Al Odah loses challenge, after five years
More than five years after the Supreme Court ruled that a Kuwaiti national, Fawzi Khalid Abdullah Fahad Al Odah, had a right to challenge his detention at Guantanamo Bay, a federal judge has decided that challenge, upholding Al Odah’s captivity. Al Odah’s challenge was the second oldest of the Guantanamo cases in U.S. District Court, but went to the Supreme Court in 2003 as part of the first test of presidential detention power. (Al Odah’s case was a companion to Rasul v. Bush, the first-filed Guantanamo case; the two cases were decided together on June 28, 2004.)
After several rounds of legal maneuvering and efforts by Congress since then to stop such challenges, and 14 months after the Supreme Court put such challenges on a constitutional footing, a federal judge on Aug. 24 decided Al Odah’s case in a brief, unexplained order. On Monday, the District judge, Colleen Kollar-Kotelly. released a partly redacted opinion explaining her ruling. It can be downloaded here.

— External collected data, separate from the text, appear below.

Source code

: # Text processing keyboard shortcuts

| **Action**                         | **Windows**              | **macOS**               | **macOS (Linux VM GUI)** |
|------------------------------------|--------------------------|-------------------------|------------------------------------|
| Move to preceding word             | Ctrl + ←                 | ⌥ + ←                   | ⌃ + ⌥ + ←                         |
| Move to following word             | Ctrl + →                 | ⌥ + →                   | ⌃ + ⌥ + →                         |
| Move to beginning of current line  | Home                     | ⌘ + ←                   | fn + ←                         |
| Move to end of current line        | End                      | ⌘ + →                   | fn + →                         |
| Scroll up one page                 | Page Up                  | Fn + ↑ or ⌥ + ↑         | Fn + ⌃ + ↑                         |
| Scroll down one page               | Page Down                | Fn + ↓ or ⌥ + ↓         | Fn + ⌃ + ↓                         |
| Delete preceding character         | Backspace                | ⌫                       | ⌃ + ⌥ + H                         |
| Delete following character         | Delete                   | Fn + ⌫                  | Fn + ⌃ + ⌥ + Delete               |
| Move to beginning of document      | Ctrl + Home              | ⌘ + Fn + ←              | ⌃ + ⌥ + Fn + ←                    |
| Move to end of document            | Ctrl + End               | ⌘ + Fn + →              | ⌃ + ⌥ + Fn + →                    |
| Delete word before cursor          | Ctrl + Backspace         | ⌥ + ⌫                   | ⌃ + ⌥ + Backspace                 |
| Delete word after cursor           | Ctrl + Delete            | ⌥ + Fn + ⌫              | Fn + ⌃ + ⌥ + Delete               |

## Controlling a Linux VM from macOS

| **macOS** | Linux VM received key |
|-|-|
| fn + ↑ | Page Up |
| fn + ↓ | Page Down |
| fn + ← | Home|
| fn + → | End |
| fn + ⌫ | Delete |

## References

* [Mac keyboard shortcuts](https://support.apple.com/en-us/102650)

His case has actually been pending in federal court since May 2002, but has frequently been stalled in one court or another, and only became active on the merits in the past year.
In deciding Al Odah’s case, the judge borrowed from other District judges a definition of presidential detention power that is less expansive than those proposed by both the Obama Administration and, before it, the Bush Administration. Still, she concluded that the government had met that standard after finding that Al Odah had gone to Afghanistan and engaged there in a series of actions that, together, showed he “became part of Taliban and al Qaeda forces.”